When doctors came by, or my parents poked their heads in, hoping to be allowed in, she gracefully left my room like she had some other person to visit on the floor. A while later, she would emerge with McDonalds and casually bring up moments from
our highlight reel: my first kiss, which she dared me to have with a boy that liked me. I spent the whole time staring at her, eyes wide open, as she tried to pantomime French kissing instructions. Or she’d talk about the time I had stayed home sick from school when we had an AP biology take-home test due. We normally traded off tests, changing a few answers each time to make sure it didn’t look like we were cheating. I called the school in my most grown-up voice and said that I was her Aunt Kim and that there was a family emergency and she needed to be pulled out of class. The school secretary put Rachel on the phone, and I relayed the test answers to her before she was due in Dr. Sullivan’s class. All the while she made understanding
oh
s and
aww
s while filling in her Scantron in front of the front office staff. Or the time we went to TGIFriday’s and our waiter was so enamored with her he forgot to bring me my soda or food, until she finally ordered for me.

She had somehow made a week in the hospital, getting blood drawn between psych evaluations, seem like any other sleepover.

I asked Rachel not to tell Anna about my suicide attempt, at least not until I was out of the hospital. I felt stupid and dramatic and didn’t want anyone else feeling awkward around me, plus Anna had been spending the summer with her grandmother, and I didn’t want her to feel like she had to take me in.

When I left the hospital, I didn’t know where to go. I couldn’t go back to Rachel’s house, and I refused to go back home.

I scheduled as many security guard overnight shifts as I could, and the nights I was off I slept in my car. The 1988 Pontiac Grand Am was my safe place. I was meticulous about its upkeep, vacuuming it daily and changing air fresheners monthly so that it always smelled good. I parked my car in my favorite place
each night, Peppermint Park. It was a tiny playground across the street from the restaurant I worked at, the place I went when I wanted to be alone. During the day I would sit in my car watching the kids play, and at night I would swing alone on the swings or curl up in the backseat with the pillow and blanket I kept in the trunk.

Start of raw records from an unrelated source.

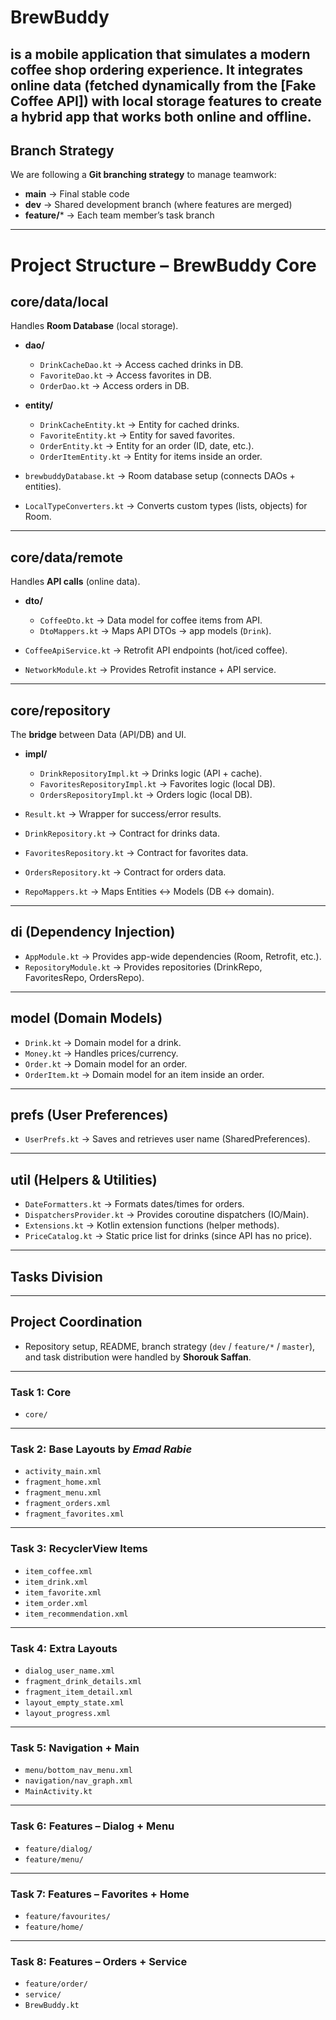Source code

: # BrewBuddy 
is a mobile application that simulates a modern coffee shop ordering experience. It integrates online data (fetched dynamically from the [Fake Coffee API]) with local storage features to create a hybrid app that works both online and offline.
---
## Branch Strategy

We are following a **Git branching strategy** to manage teamwork:

- **main** → Final stable code  
- **dev** → Shared development branch (where features are merged)  
- **feature/*** → Each team member’s task branch  

---
# Project Structure – BrewBuddy Core 

## core/data/local  
Handles **Room Database** (local storage).  

- **dao/**  
  - `DrinkCacheDao.kt` → Access cached drinks in DB.  
  - `FavoriteDao.kt` → Access favorites in DB.  
  - `OrderDao.kt` → Access orders in DB.  

- **entity/**  
  - `DrinkCacheEntity.kt` → Entity for cached drinks.  
  - `FavoriteEntity.kt` → Entity for saved favorites.  
  - `OrderEntity.kt` → Entity for an order (ID, date, etc.).  
  - `OrderItemEntity.kt` → Entity for items inside an order.  

- `brewbuddyDatabase.kt` → Room database setup (connects DAOs + entities).  
- `LocalTypeConverters.kt` → Converts custom types (lists, objects) for Room.  

---

## core/data/remote  
Handles **API calls** (online data).  

- **dto/**  
  - `CoffeeDto.kt` → Data model for coffee items from API.  
  - `DtoMappers.kt` → Maps API DTOs → app models (`Drink`).  

- `CoffeeApiService.kt` → Retrofit API endpoints (hot/iced coffee).  
- `NetworkModule.kt` → Provides Retrofit instance + API service.  

---

## core/repository  
The **bridge** between Data (API/DB) and UI.  

- **impl/**  
  - `DrinkRepositoryImpl.kt` → Drinks logic (API + cache).  
  - `FavoritesRepositoryImpl.kt` → Favorites logic (local DB).  
  - `OrdersRepositoryImpl.kt` → Orders logic (local DB).  

- `Result.kt` → Wrapper for success/error results.  
- `DrinkRepository.kt` → Contract for drinks data.  
- `FavoritesRepository.kt` → Contract for favorites data.  
- `OrdersRepository.kt` → Contract for orders data.  
- `RepoMappers.kt` → Maps Entities ↔ Models (DB ↔ domain).  

---

## di (Dependency Injection)  
- `AppModule.kt` → Provides app-wide dependencies (Room, Retrofit, etc.).  
- `RepositoryModule.kt` → Provides repositories (DrinkRepo, FavoritesRepo, OrdersRepo).  

---

## model (Domain Models)  
- `Drink.kt` → Domain model for a drink.  
- `Money.kt` → Handles prices/currency.  
- `Order.kt` → Domain model for an order.  
- `OrderItem.kt` → Domain model for an item inside an order.  

---

## prefs (User Preferences)  
- `UserPrefs.kt` → Saves and retrieves user name (SharedPreferences).  

---

## util (Helpers & Utilities)  
- `DateFormatters.kt` → Formats dates/times for orders.  
- `DispatchersProvider.kt` → Provides coroutine dispatchers (IO/Main).  
- `Extensions.kt` → Kotlin extension functions (helper methods).  
- `PriceCatalog.kt` → Static price list for drinks (since API has no price).  
---

## Tasks Division
---
## Project Coordination

- Repository setup, README, branch strategy (`dev` / `feature/*` / `master`), and task distribution were handled by **Shorouk Saffan**.
---
### Task 1: Core
- `core/`

---

### Task 2: Base Layouts by ***Emad Rabie***
- `activity_main.xml`  
- `fragment_home.xml`  
- `fragment_menu.xml`  
- `fragment_orders.xml`  
- `fragment_favorites.xml`  

---

### Task 3: RecyclerView Items
- `item_coffee.xml`  
- `item_drink.xml`  
- `item_favorite.xml`  
- `item_order.xml`  
- `item_recommendation.xml`  

---

### Task 4: Extra Layouts
- `dialog_user_name.xml`  
- `fragment_drink_details.xml`  
- `fragment_item_detail.xml`  
- `layout_empty_state.xml`  
- `layout_progress.xml`  

---

### Task 5: Navigation + Main
- `menu/bottom_nav_menu.xml`  
- `navigation/nav_graph.xml`  
- `MainActivity.kt`  

---

### Task 6: Features – Dialog + Menu
- `feature/dialog/`  
- `feature/menu/`  

---

### Task 7: Features – Favorites + Home
- `feature/favourites/`  
- `feature/home/`  

---

### Task 8: Features – Orders + Service
- `feature/order/`  
- `service/`  
- `BrewBuddy.kt`  

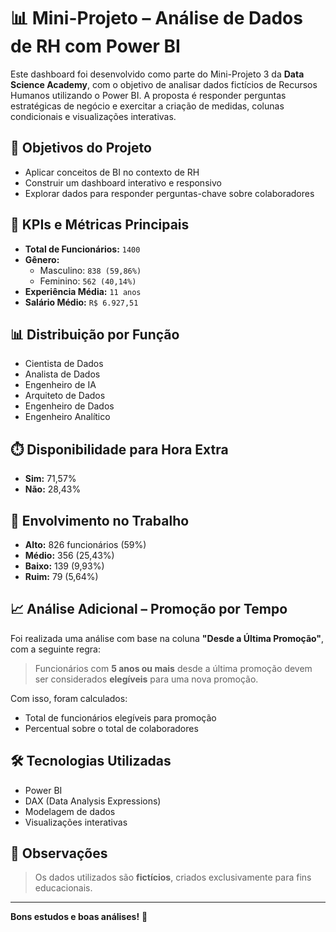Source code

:# 📊 Mini-Projeto – Análise de Dados de RH com Power BI

Este dashboard foi desenvolvido como parte do Mini-Projeto 3 da **Data Science Academy**, com o objetivo de analisar dados fictícios de Recursos Humanos utilizando o Power BI. A proposta é responder perguntas estratégicas de negócio e exercitar a criação de medidas, colunas condicionais e visualizações interativas.

## 🎯 Objetivos do Projeto

- Aplicar conceitos de BI no contexto de RH
- Construir um dashboard interativo e responsivo
- Explorar dados para responder perguntas-chave sobre colaboradores

## 📌 KPIs e Métricas Principais

- **Total de Funcionários:** `1400`
- **Gênero:**
  - Masculino: `838 (59,86%)`
  - Feminino: `562 (40,14%)`
- **Experiência Média:** `11 anos`
- **Salário Médio:** `R$ 6.927,51`

## 📊 Distribuição por Função

- Cientista de Dados
- Analista de Dados
- Engenheiro de IA
- Arquiteto de Dados
- Engenheiro de Dados
- Engenheiro Analítico

## ⏱️ Disponibilidade para Hora Extra

- **Sim:** 71,57%
- **Não:** 28,43%

## 🧠 Envolvimento no Trabalho

- **Alto:** 826 funcionários (59%)
- **Médio:** 356 (25,43%)
- **Baixo:** 139 (9,93%)
- **Ruim:** 79 (5,64%)

## 📈 Análise Adicional – Promoção por Tempo

Foi realizada uma análise com base na coluna **"Desde a Última Promoção"**, com a seguinte regra:

> Funcionários com **5 anos ou mais** desde a última promoção devem ser considerados **elegíveis** para uma nova promoção.

Com isso, foram calculados:
- Total de funcionários elegíveis para promoção
- Percentual sobre o total de colaboradores

## 🛠️ Tecnologias Utilizadas

- Power BI
- DAX (Data Analysis Expressions)
- Modelagem de dados
- Visualizações interativas

## 📎 Observações

> Os dados utilizados são **fictícios**, criados exclusivamente para fins educacionais.

---

**Bons estudos e boas análises!** 🚀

My father settled right back into his happy-go-lucky self when I left the hospital, content to chalk up my overdose as something else to forget ever happened. My mother couldn’t let it go as easily. She was overly careful and accommodating around me, afraid to touch me or say anything that might be upsetting. They made a practice of stopping into the restaurant for dinner almost every night to make sure I was there, but they never questioned my sleeping arrangements. I told them I would never go back to their house, and so they assumed I was at Rachel’s. I didn’t want them to know I was sleeping in my car. When they lingered at the front of the restaurant before leaving to say good-bye, I would act extra-peppy and tell them everything was fine.